WHAT YOU WILL DO:
If a record contains an image, leave the image out and repeat everything else exactly.

Start of THE DATA

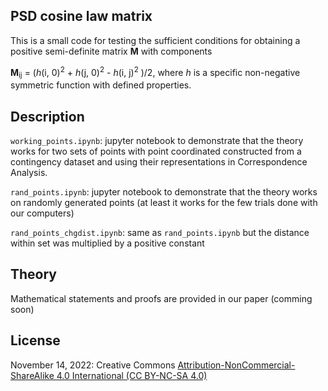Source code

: ## PSD cosine law matrix
This is a small code for testing the sufficient conditions for obtaining a positive semi-definite matrix **M** with components

**M**<sub>ij</sub> = (*h*(i, 0)<sup>2</sup> + *h*(j, 0)<sup>2</sup>  - *h*(i, j)<sup>2</sup> )/2, where *h* is a specific non-negative symmetric function with defined properties.

## Description
`working_points.ipynb`: jupyter notebook to demonstrate that the theory works for two sets of points with point coordinated constructed from a contingency dataset and using their representations in Correspondence Analysis.

`rand_points.ipynb`: jupyter notebook to demonstrate that the theory works on randomly generated points (at least it works for the few trials done with our computers)

`rand_points_chgdist.ipynb`: same as `rand_points.ipynb` but the distance within set was multiplied by a positive constant

## Theory
Mathematical statements and proofs are provided in our paper (comming soon)

## License
November 14, 2022: Creative Commons [Attribution-NonCommercial-ShareAlike 4.0 International (CC BY-NC-SA 4.0)](https://creativecommons.org/licenses/by-nc-sa/4.0/)
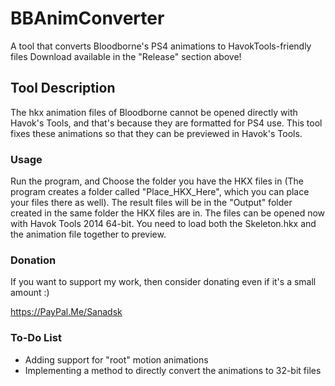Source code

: # BBAnimConverter
A tool that converts Bloodborne's PS4 animations to HavokTools-friendly files
Download available in the "Release" section above!


## Tool Description
The hkx animation files of Bloodborne cannot be opened directly with Havok's Tools, and that's because they are formatted for PS4 use. This tool fixes these animations so that they can be previewed in Havok's Tools.


### Usage

Run the program, and Choose the folder you have the HKX files in (The program creates a folder called "Place_HKX_Here", which you can place your files there as well). The result files will be in the "Output" folder created in the same folder the HKX files are in.
The files can be opened now with Havok Tools 2014 64-bit.
You need to load both the Skeleton.hkx and the animation file together to preview.

### Donation
If you want to support my work, then consider donating even if it's a small amount :)

https://PayPal.Me/Sanadsk


### To-Do List

- Adding support for "root" motion animations
- Implementing a method to directly convert the animations to 32-bit files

End of THE DATA

COMPLETED EXERCISE:
Source code

: ## PSD cosine law matrix
This is a small code for testing the sufficient conditions for obtaining a positive semi-definite matrix **M** with components

**M**<sub>ij</sub> = (*h*(i, 0)<sup>2</sup> + *h*(j, 0)<sup>2</sup>  - *h*(i, j)<sup>2</sup> )/2, where *h* is a specific non-negative symmetric function with defined properties.

## Description
`working_points.ipynb`: jupyter notebook to demonstrate that the theory works for two sets of points with point coordinated constructed from a contingency dataset and using their representations in Correspondence Analysis.

`rand_points.ipynb`: jupyter notebook to demonstrate that the theory works on randomly generated points (at least it works for the few trials done with our computers)

`rand_points_chgdist.ipynb`: same as `rand_points.ipynb` but the distance within set was multiplied by a positive constant

## Theory
Mathematical statements and proofs are provided in our paper (comming soon)

## License
November 14, 2022: Creative Commons [Attribution-NonCommercial-ShareAlike 4.0 International (CC BY-NC-SA 4.0)](https://creativecommons.org/licenses/by-nc-sa/4.0/)
Source code

: # BBAnimConverter
A tool that converts Bloodborne's PS4 animations to HavokTools-friendly files
Download available in the "Release" section above!


## Tool Description
The hkx animation files of Bloodborne cannot be opened directly with Havok's Tools, and that's because they are formatted for PS4 use. This tool fixes these animations so that they can be previewed in Havok's Tools.


### Usage

Run the program, and Choose the folder you have the HKX files in (The program creates a folder called "Place_HKX_Here", which you can place your files there as well). The result files will be in the "Output" folder created in the same folder the HKX files are in.
The files can be opened now with Havok Tools 2014 64-bit.
You need to load both the Skeleton.hkx and the animation file together to preview.

### Donation
If you want to support my work, then consider donating even if it's a small amount :)

https://PayPal.Me/Sanadsk


### To-Do List

- Adding support for "root" motion animations
- Implementing a method to directly convert the animations to 32-bit files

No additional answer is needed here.